We report on the mean and standard errors for the use ratio. For the magnitude ratio, given the skewness of these data, we report on the median value and interquartile ranges (IQR) [47].

We had the accelerometer data from both arms for 7 out of the 11 participating children and data from the affected arm for 8 out of 11 children. The missing data in the remaining children were either because they did not qualify the minimum wear time requirements for inclusion in these analyses (at least 3 training sessions in early and late weeks), technical failure of the watches, or due to research staff errors during data download.

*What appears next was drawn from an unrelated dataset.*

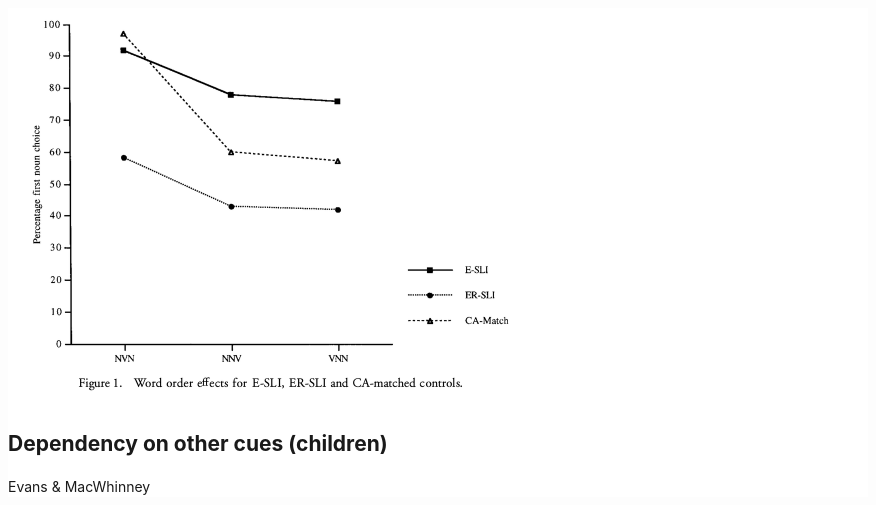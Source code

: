 <img src="evans_macwhinney_word_order_effects.png" style="zoom:50%;" />

## Dependency on other cues (children)

Evans & MacWhinney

Video-based measures of affected UE use: Video data from early and late training sessions were coded using Datavyu behavioral coding software v.1.3.8 to assess bimanual UE use, independent navigational abilities, and movement bouts. Raw coded data from Datavyu were exported into an excel format, while the excel sheets were post-processed using a custom-developed MATLAB program to calculate the dependent variables of interest. Each session was coded to calculate the percent duration of time during navigation (i.e., the ride-on toy is in motion) that the child was engaged in bimanual (both UEs used simultaneously to push/pull joysticks) versus unimanual (only unaffected or affected UE used) activity. We calculated a bimanual−unimanual activity ratio where higher values indicated greater bimanual compared to unimanual activity. Affected UE activity during navigation was further categorized as percent duration of navigation that the affected UE was engaged in independent (child pushed or pulled the joystick with their affected side independently without external trainer assistance), assisted (child required trainer assistance on the affected side to push or pull the joystick), or no activity (child’s affected UE was not pushing/pulling the joystick) bouts. We also coded the number of movement bouts initiated by the affected UE during navigation (a bout was defined as an effort exerted by the affected UE on the joystick, comprising one acceleration and one deceleration). We report on the rates of movement bouts during early and late training sessions.

2.3. Statistical Analyses

Data were checked for assumptions of parametric statistics. We assessed the normality of our data by visualizing the data, calculating statistics on skewness and kurtosis, and using the Shapiro–Wilk test of normality (which is applicable for sample sizes < 50 participants) [50]. We used criteria provided by previous researchers that suggest that the data are considered to be normal if skewness is between −2 and +2 and kurtosis is between −4 to +4 [50,51,52]. Among our dependent variables, data on the QUEST, movement bouts, bimanual- unimanual ratio satisfied assumptions of normality. Two variables obtained from accelerometry data using the ActiLife software (specifically, percent time spent in sedentary bouts during early sessions and percent time spent in vigorous activity during late sessions) did not satisfy assumptions of normality. Similarly, for video-based measures of affected UE use, the percent time spent in independent and assisted activity did not satisfy assumptions of normality. For all the variables that violated assumptions of normality, we ran analyses using non-parametric Wilcoxon signed-rank tests. The results obtained from non-parametric tests were similar to the major trends observed using parametric statistics. Given the ease of interpretation of measures of central tendency and variability associated with parametric statistics, we report on data obtained from parametric statistics within the results Section 3.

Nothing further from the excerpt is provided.